## [Work item]
State how many lines of the material below contain the word "String". Add nothing else.
BEGIN Input material
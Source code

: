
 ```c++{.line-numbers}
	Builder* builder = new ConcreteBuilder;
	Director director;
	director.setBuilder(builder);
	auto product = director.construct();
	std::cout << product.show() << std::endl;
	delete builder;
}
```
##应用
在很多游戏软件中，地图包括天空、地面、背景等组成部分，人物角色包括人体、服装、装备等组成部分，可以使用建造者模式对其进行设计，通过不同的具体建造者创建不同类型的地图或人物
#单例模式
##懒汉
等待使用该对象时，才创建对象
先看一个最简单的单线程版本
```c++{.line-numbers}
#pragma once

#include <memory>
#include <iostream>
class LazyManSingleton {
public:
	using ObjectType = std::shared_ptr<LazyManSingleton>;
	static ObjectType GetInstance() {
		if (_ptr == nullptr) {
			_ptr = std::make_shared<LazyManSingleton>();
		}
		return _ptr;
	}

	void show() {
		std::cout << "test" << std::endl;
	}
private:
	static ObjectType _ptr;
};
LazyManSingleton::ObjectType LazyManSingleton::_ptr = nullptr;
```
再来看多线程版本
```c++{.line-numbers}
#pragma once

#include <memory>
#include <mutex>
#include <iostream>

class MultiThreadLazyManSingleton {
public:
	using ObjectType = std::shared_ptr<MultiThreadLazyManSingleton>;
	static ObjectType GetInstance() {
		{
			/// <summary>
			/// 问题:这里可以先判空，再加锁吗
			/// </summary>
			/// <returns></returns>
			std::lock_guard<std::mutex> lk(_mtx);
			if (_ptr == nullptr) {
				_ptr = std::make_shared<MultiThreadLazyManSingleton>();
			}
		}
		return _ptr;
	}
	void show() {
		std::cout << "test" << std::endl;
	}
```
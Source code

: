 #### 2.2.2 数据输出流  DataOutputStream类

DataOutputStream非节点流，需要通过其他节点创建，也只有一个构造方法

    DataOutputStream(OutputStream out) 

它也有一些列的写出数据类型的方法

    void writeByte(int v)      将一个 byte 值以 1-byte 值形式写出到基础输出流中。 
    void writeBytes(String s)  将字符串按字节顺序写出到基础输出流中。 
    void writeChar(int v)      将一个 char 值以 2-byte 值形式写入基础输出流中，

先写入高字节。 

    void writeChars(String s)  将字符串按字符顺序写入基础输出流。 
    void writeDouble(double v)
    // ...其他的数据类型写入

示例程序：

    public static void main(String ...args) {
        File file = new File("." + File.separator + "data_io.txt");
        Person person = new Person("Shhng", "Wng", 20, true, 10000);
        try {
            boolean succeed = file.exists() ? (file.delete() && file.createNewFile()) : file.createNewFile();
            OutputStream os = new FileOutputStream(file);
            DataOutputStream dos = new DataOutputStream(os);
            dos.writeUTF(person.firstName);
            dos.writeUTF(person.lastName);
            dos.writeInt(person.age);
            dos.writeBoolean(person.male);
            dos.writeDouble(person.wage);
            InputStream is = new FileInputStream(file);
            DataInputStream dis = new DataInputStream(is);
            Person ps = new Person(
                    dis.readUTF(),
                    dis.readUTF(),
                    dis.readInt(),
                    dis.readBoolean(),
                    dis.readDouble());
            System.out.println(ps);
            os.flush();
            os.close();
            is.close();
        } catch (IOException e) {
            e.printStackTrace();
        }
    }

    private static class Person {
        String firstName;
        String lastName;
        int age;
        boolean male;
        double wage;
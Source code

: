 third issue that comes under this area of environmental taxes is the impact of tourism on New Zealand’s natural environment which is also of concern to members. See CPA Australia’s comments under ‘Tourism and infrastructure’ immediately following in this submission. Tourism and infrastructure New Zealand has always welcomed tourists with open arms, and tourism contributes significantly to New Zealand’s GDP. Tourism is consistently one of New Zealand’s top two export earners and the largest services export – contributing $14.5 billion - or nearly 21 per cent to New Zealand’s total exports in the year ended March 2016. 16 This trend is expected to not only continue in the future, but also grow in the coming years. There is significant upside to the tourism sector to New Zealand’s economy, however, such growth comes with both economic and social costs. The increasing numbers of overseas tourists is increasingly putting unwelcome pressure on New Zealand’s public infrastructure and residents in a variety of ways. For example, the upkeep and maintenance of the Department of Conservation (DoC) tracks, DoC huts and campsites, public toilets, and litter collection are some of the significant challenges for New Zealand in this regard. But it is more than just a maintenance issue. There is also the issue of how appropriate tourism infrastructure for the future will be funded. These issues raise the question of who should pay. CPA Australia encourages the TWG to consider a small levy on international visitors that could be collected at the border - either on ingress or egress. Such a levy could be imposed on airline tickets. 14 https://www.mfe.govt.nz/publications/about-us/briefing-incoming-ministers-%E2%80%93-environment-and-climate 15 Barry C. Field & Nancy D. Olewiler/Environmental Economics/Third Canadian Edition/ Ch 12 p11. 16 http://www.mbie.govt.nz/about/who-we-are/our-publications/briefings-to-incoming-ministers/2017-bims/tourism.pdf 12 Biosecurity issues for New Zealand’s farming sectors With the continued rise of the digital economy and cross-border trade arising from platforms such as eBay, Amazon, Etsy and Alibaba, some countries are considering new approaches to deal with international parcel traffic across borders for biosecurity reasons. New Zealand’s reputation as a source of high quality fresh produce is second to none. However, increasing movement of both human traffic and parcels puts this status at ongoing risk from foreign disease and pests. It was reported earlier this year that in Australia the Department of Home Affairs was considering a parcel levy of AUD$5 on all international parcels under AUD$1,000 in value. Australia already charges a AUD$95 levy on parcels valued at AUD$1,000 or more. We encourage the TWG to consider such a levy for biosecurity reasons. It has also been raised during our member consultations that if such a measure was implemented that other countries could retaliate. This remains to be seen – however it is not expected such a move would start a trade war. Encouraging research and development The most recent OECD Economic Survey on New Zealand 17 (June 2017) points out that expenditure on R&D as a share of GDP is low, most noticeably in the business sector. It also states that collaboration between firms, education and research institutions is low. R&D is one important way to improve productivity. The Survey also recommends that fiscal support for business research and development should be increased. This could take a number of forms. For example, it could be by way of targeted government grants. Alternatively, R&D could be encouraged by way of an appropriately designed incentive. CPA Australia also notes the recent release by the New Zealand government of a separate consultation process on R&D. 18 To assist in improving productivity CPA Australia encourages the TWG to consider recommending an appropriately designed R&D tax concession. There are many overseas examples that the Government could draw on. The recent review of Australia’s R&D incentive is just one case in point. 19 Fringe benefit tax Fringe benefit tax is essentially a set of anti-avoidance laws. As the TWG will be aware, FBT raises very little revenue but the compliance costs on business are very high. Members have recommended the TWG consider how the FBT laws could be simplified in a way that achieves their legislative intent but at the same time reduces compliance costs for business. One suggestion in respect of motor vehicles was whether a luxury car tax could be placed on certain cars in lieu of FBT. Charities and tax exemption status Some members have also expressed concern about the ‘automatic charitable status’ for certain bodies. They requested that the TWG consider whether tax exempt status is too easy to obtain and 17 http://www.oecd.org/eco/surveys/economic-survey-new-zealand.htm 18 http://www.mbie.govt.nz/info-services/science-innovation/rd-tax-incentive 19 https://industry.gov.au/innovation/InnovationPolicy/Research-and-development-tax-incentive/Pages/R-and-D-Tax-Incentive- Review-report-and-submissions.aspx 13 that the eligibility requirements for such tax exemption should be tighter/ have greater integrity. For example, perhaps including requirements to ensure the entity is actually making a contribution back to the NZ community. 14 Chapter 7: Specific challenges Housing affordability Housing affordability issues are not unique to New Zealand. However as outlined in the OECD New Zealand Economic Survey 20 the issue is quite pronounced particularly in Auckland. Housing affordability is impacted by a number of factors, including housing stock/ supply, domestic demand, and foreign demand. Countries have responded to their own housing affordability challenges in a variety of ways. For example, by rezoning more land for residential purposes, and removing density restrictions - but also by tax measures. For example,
END Input material
## [Answer below]
5